Having been at the pinnacle of modern European cuisine for over a decade, The Fat Duck restaurant in England, is still a pioneering force in the culinary world thanks to its owner and head chef, Heston Blumenthal. So what puts this restaurant at the top of the pile?
Science and Cooking
After failing to gain employment in the kitchens of London, Blumenthal set himself the task of learning to cook and he began accumulating his knowledge and expertise on his travels to France. In 1995 he opened The Fat Duck in Bray, situated near Maidenhead, UK, which was to become the laboratory where "Molecular Gastronomy" really took off. Within a decade, the self-taught chef had earned 3 Michelin stars and worldwide recognition for his contributions to both science and cooking.
Eccentric Menu
The menu of the Fat Duck is notoriously eccentric, where snails meet porridge, caviar is served on a sliver of white chocolate and a green-tea flavoured meringue is frozen in liquid nitrogen before your very eyes. By pairing unusual tastes, Blumenthal pushes the boundaries of the senses by allowing the different qualities of a particular dish to reveal themselves one-by-one, rather than all at once.

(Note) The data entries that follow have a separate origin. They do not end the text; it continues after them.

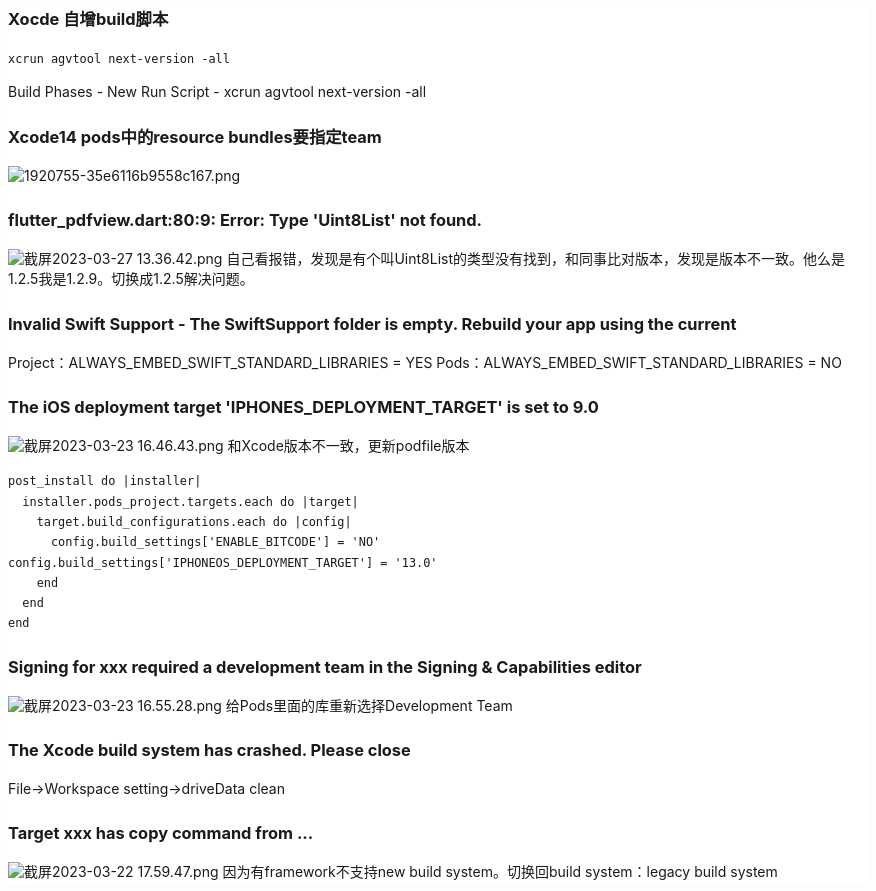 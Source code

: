 ### Xocde 自增build脚本
```
xcrun agvtool next-version -all
```
Build Phases - New Run Script - xcrun agvtool next-version -all

### Xcode14 pods中的resource bundles要指定team

![1920755-35e6116b9558c167.png](https://p3-juejin.byteimg.com/tos-cn-i-k3u1fbpfcp/d81818a12ec149fa91a741d67953e6f0~tplv-k3u1fbpfcp-watermark.image?)

### flutter_pdfview.dart:80:9: Error: Type 'Uint8List' not found.
![截屏2023-03-27 13.36.42.png](https://p6-juejin.byteimg.com/tos-cn-i-k3u1fbpfcp/234569319b7942788a363e4c973f0719~tplv-k3u1fbpfcp-watermark.image?)
自己看报错，发现是有个叫Uint8List的类型没有找到，和同事比对版本，发现是版本不一致。他么是1.2.5我是1.2.9。切换成1.2.5解决问题。


### Invalid Swift Support - The SwiftSupport folder is empty. Rebuild your app using the current
Project：ALWAYS_EMBED_SWIFT_STANDARD_LIBRARIES = YES
Pods：ALWAYS_EMBED_SWIFT_STANDARD_LIBRARIES = NO

### The iOS deployment target 'IPHONES_DEPLOYMENT_TARGET' is set to 9.0
![截屏2023-03-23 16.46.43.png](https://p9-juejin.byteimg.com/tos-cn-i-k3u1fbpfcp/aeb922a250074876ab0a588e814d1470~tplv-k3u1fbpfcp-watermark.image?)
和Xcode版本不一致，更新podfile版本

```
post_install do |installer|
  installer.pods_project.targets.each do |target|
    target.build_configurations.each do |config|
      config.build_settings['ENABLE_BITCODE'] = 'NO'
config.build_settings['IPHONEOS_DEPLOYMENT_TARGET'] = '13.0'
    end
  end
end
```

### Signing for xxx required a development team in the Signing & Capabilities editor
![截屏2023-03-23 16.55.28.png](https://p3-juejin.byteimg.com/tos-cn-i-k3u1fbpfcp/0c81c171eb314507ad38ede722f27647~tplv-k3u1fbpfcp-watermark.image?)
给Pods里面的库重新选择Development Team

### The Xcode build system has crashed. Please close
File->Workspace setting->driveData clean

### Target xxx has copy command from ...
![截屏2023-03-22 17.59.47.png](https://p9-juejin.byteimg.com/tos-cn-i-k3u1fbpfcp/064710057e694ed589cb43f9dcc84a4f~tplv-k3u1fbpfcp-watermark.image?)
因为有framework不支持new build system。切换回build system：legacy build system
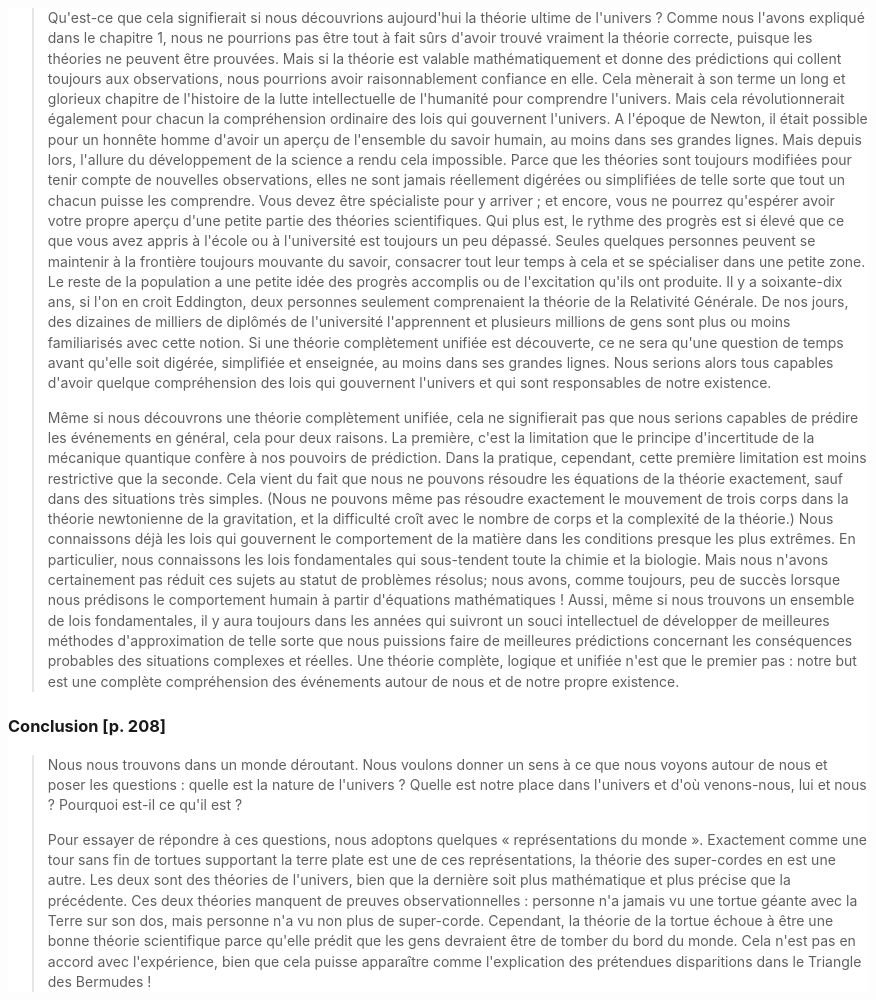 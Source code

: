 >Qu'est-ce que cela signifierait si nous découvrions aujourd'hui la théorie ultime de l'univers ? Comme nous l'avons expliqué dans le chapitre 1, nous ne pourrions pas être tout à fait sûrs d'avoir trouvé vraiment la théorie correcte, puisque les théories ne peuvent être prouvées. Mais si la théorie est valable mathématiquement et donne des prédictions qui collent toujours aux observations, nous pourrions avoir raisonnablement confiance en elle. Cela mènerait à son terme un long et glorieux chapitre de l'histoire de la lutte intellectuelle de l'humanité pour comprendre l'univers. Mais cela révolutionnerait également pour chacun la compréhension ordinaire des lois qui gouvernent l'univers. A l'époque de Newton, il était possible pour un honnête homme d'avoir un aperçu de l'ensemble du savoir humain, au moins dans ses grandes lignes. Mais depuis lors, l'allure du développement de la science a rendu cela impossible. Parce que les théories sont toujours modifiées pour tenir compte de nouvelles observations, elles ne sont jamais réellement digérées ou simplifiées de telle sorte que tout un chacun puisse les comprendre. Vous devez être spécialiste pour y arriver ; et encore, vous ne pourrez qu'espérer avoir votre propre aperçu d'une petite partie des théories scientifiques. Qui plus est, le rythme des progrès est si élevé que ce que vous avez appris à l'école ou à l'université est toujours un peu dépassé. Seules quelques personnes peuvent se maintenir à la frontière toujours mouvante du savoir, consacrer tout leur temps à cela et se spécialiser dans une petite zone. Le reste de la population a une petite idée des progrès accomplis ou de l'excitation qu'ils ont produite. Il y a soixante-dix ans, si l'on en croit Eddington, deux personnes seulement comprenaient la théorie de la Relativité Générale. De nos jours, des dizaines de milliers de diplômés de l'université l'apprennent et plusieurs millions de gens sont plus ou moins familiarisés avec cette notion. Si une théorie complètement unifiée est découverte, ce ne sera qu'une question de temps avant qu'elle soit digérée, simplifiée et enseignée, au moins dans ses grandes lignes. Nous serions alors tous capables d'avoir quelque compréhension des lois qui gouvernent l'univers et qui sont responsables de notre existence.
>
>Même si nous découvrons une théorie complètement unifiée, cela ne signifierait pas que nous serions capables de prédire les événements en général, cela pour deux raisons. La première, c'est la limitation que le principe d'incertitude de la mécanique quantique confère à nos pouvoirs de prédiction. Dans la pratique, cependant, cette première limitation est moins restrictive que la seconde. Cela vient du fait que nous ne pouvons résoudre les équations de la théorie exactement, sauf dans des situations très simples. (Nous ne pouvons même pas résoudre exactement le mouvement de trois corps dans la théorie newtonienne de la gravitation, et la difficulté croît avec le nombre de corps et la complexité de la théorie.) Nous connaissons déjà les lois qui gouvernent le comportement de la matière dans les conditions presque les plus extrêmes. En particulier, nous connaissons les lois fondamentales qui sous-tendent toute la chimie et la biologie. Mais nous n'avons certainement pas réduit ces sujets au statut de problèmes résolus; nous avons, comme toujours, peu de succès lorsque nous prédisons le comportement humain à partir d'équations mathématiques ! Aussi, même si nous trouvons un ensemble de lois fondamentales, il y aura toujours dans les années qui suivront un souci intellectuel de développer de meilleures méthodes d'approximation de telle sorte que nous puissions faire de meilleures prédictions concernant les conséquences probables des situations complexes et réelles. Une théorie complète, logique et unifiée n'est que le premier pas : notre but est une complète compréhension des événements autour de nous et de notre propre existence.


### Conclusion [p. 208]

>Nous nous trouvons dans un monde déroutant. Nous voulons donner un sens à ce que nous voyons autour de nous et poser les questions : quelle est la nature de l'univers ? Quelle est notre place dans l'univers et d'où venons-nous, lui et nous ? Pourquoi est-il ce qu'il est ?
>
>Pour essayer de répondre à ces questions, nous adoptons quelques « représentations du monde ». Exactement comme une tour sans fin de tortues supportant la terre plate est une de ces représentations, la théorie des super-cordes en est une autre. Les deux sont des théories de l'univers, bien que la dernière soit plus mathématique et plus précise que la précédente. Ces deux théories manquent de preuves observationnelles : personne n'a jamais vu une tortue géante avec la Terre sur son dos, mais personne n'a vu non plus de super-corde. Cependant, la théorie de la tortue échoue à être une bonne théorie scientifique parce qu'elle prédit que les gens devraient être de tomber du bord du monde. Cela n'est pas en accord avec l'expérience, bien que cela puisse apparaître comme l'explication des prétendues disparitions dans le Triangle des Bermudes !
>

However, the enthusiastic chef states that it's the dining public who have become more inquisitive and have allowed him to push the envelope where modern food is concerned, "It's the diners who have become most open. Six or seven years ago when I put a crab ice cream on my menu, it was regarded as the devil. Now if something like that was done for the first time I don't think anybody would bat an eyelid."
Kitchen Experiments
The experiments that go on in the kitchens of the Fat Duck have attracted the attention of scientists, who are interested in the research conducted into taste sensations, and what gives humans sensory pleasure from food. Blumenthal may be correct in believing that there are many more than five senses as scientists have discovered 21 different taste receptors for bitterness receptors on the tongue. There is also growing argument that fat is a taste of its own.
Shunning Tradition
After being criticised for shunning tradition and having a greater interest in science than true cooking ability, Blumenthal argues, "We may use modern thickeners, sugar substitutes, enzymes, liquid nitrogen, dehydration and other non-traditional means but these do not define our cooking. They are a few of the many tools that we are fortunate to have available as we strive to make delicious and stimulating dishes."
Delicious and stimulating they must be, as the restaurant was crowned the Best Restaurant in the World in January 2004, by a panel of 600 chefs, critics and journalists from around the world.